Gli servono i soldi per la droga, picchia il genitore: arrestato un militare paracadutista di Veroli

Mercoledì 2 Dicembre 2020 di Marina Mingarelli

Botte al genitore che non voleva dargli i soldi per acquistare una dose di cocaina: Pietrantonio Marrocco di 35 anni, paracadutista della Folgore residente a Veroli.

Il militare che per 21 anni ha prestato servizio presso il 150° Reggimento del corpo dei paracadutisti e che era stato colpito da divieto di avvicinamento ai familiari a causa delle sue ripetute richieste di denaro per acquistare la droga, ha sfondato il portone dell'abitazione e dopo aver picchiato il padre ha cercato di trafugare del denaro. A quel punto però il genitore ha allertato i carabinieri che giunti sul posto hanno arrestato il paracadutista in flagranza di reato.

Pietrantonio Marrocco prestava in servizio presso una caserma in Toscana, ma nel corso di una esercitazione ha avuto un infortunio.  Durante uno dei lanci si era procurato una lussazione all'anca. E lui che vantava decine e decine di brillanti operazioni all'estero non avrebbe più potuto proseguire la carriera in quanto la commissione medica che lo aveva esaminato lo aveva giudicato inidoneo e per tale motivo lo aveva obbligato a rientrare a Veroli per affrontare una lunga convalescenza.

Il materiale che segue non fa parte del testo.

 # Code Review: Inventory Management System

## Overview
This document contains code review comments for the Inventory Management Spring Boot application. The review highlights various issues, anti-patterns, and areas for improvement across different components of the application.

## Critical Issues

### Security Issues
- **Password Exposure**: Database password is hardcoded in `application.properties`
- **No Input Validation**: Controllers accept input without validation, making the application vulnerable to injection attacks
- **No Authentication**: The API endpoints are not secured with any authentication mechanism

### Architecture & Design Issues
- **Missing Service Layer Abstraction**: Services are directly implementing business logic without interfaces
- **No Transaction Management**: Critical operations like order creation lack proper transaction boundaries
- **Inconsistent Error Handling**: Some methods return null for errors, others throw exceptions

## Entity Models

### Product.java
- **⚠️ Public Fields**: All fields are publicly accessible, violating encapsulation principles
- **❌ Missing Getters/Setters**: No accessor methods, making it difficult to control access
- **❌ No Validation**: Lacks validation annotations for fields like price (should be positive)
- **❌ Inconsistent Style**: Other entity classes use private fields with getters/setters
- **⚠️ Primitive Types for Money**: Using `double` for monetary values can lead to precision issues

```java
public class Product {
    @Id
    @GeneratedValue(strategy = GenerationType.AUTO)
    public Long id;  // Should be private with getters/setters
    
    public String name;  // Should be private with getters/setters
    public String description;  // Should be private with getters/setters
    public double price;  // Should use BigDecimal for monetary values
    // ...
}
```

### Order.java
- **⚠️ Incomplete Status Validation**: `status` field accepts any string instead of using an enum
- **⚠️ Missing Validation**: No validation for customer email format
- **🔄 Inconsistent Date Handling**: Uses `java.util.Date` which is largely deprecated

Ma a quel punto l'uomo è sprofondato nella depressione. Quel lavoro che aveva sempre svolto con tanta dedizione era tutta la sua vita. Quella vita che gli era stata stravolta per colpa di un banale incidente. E proprio a seguito di quella depressione aveva cominciato a fare uso di cocaina. Ma ogni dose di stupefacente aveva un costo e terminati i suoi risparmi aveva cominciato a battere cassa ai genitori. Ogni giorno il paracadutista chiedeva soprattutto al padre dalle 100 alle 200 euro. Denaro che l'anziano non poteva certamente elargirgli. Così erano iniziate le prime discussioni. Ma con l'andare del tempo la situazione si era fatta insostenibile. Così i familiari erano stati costretti a denunciarlo per maltrattamenti in famiglia.

A seguito della denuncia il 35enne è stato colpito da divieto di avvicinamento ai genitori ed all'abitazione familiare. Ma ieri mattina, intorno alle 4:00 l'uomo, in piena crisi di astinenza e incurante del divieto che lo aveva colpito, ha sfondato il portone di casa e poi cercando di farsi dare il denaro dal padre ha cominciato a picchiarlo. Fortunatamente i carabinieri sono intervenuti prima che potesse verificarsi un tragico epilogo. Nella giornata di oggi con tutta probabilità il militare, accompagnato dal suo legale di fiducia Giampiero Vellucci, dovrà comparire davanti al giudice per le indagini preliminari che dovrà decidere se convalidare o meno l'arresto.